Following a mass shooting at an elementary school in Newtown, Conn., in which 20 of the 26 victims were children, Obama addressed gun violence on Dec. 14, 2012, in a tearful White House press conference.
Obama lamented the familiarity of such a heart-breaking tragedy, declaring that "we're going to have to come together and take meaningful action to prevent more tragedies like this, regardless of the politics."
His eight years in office included many more headline-grabbing attacks.
Gunmen with semi-automatic rifles or handguns killed dozens in attacks at a church in Charleston, S.C.; a Chattanooga, Tenn., armed forces recruiting center; a community college in Roseburg, Ore.; a community center in San Bernadino, Calif.; a movie theater in Aurora, Colo.; a Sikh temple in Oak Creek, Wis.; two separate incidents years apart at Fort Hood, Texas; the Washington Navy Yard; and the Pulse nightclub in Orlando, which had the highest death toll of any mass shooting in modern American history, with the gunman killing 49 and wounding 53 others before killing himself.
Obama’s first-term record was more focused on gun rights than control. In 2010, he signed bills allowing Amtrak passengers to pack guns in their luggage and carry loaded firearms into national parks.
Overall, adding any restrictions was a non-starter among gun rights activists and lawmakers, who often refused to debate more than 100 gun-control measures introduced since U.S. Rep. Gabrielle Giffords, D-Ariz., was shot in January 2011.
During his 2012 re-election campaign, Obama said he wanted to work toward reintroducing a federal assault weapons ban, because "weapons that were designed for soldiers in war theaters don't belong on our streets."
With little interest from Congress, renewing that ban rates as a Promise Broken.
"The gun control-gun rights debate is already so heated and often is deadlocked so that very little legislation, whether prompted by a mass shooting or any other form of violence, is passed," said Jaclyn Schildkraut, an assistant professor at the State University of New York at Oswego’s Department of Public Justice.

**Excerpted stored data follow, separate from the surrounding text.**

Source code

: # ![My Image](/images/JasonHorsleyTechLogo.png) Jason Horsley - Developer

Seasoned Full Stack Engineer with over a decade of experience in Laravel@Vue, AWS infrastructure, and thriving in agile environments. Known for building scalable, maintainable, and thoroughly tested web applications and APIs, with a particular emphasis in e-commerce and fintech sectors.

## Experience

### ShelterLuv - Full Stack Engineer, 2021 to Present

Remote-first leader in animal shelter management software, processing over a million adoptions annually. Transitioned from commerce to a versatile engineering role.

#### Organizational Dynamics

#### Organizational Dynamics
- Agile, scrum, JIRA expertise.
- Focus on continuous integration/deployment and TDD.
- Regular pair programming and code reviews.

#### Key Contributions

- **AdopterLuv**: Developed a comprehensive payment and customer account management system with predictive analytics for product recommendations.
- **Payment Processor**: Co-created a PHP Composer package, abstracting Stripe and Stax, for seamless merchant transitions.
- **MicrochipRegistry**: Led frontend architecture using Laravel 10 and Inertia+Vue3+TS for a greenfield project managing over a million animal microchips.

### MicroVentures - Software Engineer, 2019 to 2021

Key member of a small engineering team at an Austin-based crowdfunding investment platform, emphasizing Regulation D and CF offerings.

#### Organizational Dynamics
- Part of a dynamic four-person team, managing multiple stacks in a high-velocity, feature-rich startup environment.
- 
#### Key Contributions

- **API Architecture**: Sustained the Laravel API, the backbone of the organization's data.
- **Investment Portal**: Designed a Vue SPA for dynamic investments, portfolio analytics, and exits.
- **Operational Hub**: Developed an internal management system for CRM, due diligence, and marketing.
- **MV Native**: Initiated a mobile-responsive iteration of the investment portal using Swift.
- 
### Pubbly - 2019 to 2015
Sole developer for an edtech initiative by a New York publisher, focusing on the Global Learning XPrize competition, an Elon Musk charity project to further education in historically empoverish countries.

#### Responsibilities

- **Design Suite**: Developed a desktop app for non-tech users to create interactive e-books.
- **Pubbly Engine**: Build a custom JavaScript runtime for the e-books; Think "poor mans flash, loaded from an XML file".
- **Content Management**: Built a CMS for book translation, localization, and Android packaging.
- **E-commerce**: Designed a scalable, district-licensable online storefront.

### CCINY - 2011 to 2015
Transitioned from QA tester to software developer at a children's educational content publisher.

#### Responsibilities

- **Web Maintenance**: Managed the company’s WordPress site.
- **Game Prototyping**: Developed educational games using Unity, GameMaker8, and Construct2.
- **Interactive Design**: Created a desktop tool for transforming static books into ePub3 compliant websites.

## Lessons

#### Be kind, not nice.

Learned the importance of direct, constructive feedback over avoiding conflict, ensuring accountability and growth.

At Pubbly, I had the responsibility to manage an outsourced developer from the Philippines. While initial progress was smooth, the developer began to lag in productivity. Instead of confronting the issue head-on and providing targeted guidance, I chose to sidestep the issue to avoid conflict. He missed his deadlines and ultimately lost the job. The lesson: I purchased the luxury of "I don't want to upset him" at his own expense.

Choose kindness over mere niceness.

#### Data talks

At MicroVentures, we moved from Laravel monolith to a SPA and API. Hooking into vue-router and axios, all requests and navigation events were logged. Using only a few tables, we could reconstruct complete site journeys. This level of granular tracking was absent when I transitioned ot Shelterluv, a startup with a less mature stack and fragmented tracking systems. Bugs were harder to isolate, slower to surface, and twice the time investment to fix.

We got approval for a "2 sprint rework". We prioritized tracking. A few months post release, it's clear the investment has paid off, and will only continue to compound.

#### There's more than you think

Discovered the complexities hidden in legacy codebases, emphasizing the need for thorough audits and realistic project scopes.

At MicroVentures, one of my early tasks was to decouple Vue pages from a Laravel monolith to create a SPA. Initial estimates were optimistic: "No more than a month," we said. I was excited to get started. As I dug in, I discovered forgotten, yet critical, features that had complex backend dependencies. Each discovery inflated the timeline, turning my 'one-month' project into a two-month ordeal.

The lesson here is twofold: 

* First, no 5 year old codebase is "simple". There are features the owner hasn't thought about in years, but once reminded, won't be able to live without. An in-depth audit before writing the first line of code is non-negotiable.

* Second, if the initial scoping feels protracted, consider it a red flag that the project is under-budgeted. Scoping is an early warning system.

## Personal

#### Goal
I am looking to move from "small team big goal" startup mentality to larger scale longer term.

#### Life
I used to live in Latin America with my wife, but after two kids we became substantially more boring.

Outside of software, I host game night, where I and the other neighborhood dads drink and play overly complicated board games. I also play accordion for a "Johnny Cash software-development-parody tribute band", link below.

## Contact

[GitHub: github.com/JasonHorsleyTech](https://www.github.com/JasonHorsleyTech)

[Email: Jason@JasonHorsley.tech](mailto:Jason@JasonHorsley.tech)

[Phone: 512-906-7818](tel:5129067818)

Schildkraut was a co-author for a 2013 article that showed while some school shootings in particular prompted some lawmakers to introduce proposals for stricter gun control in recent years, very few passed.
Part of the reason a new assault weapons ban didn’t gain traction in Congress under Obama was because the prior assault weapons ban, from 1994 to 2004, didn’t stop violent incidents like mass shootings, Schildkraut said. For example, one of the weapons used in the 1999 Columbine shootings, an IntraTec TEC-DC9, was on the list of banned guns, she said.
Obama couldn’t institute another ban without Congress, but he could still strengthen existing laws. (He had promised to "enforce the laws we’ve already got" during his re-election campaign. We rated that a Promise Kept.) He included the ban as part of a sweeping set of suggested legislation and 23 executive actions he announced in January 2013.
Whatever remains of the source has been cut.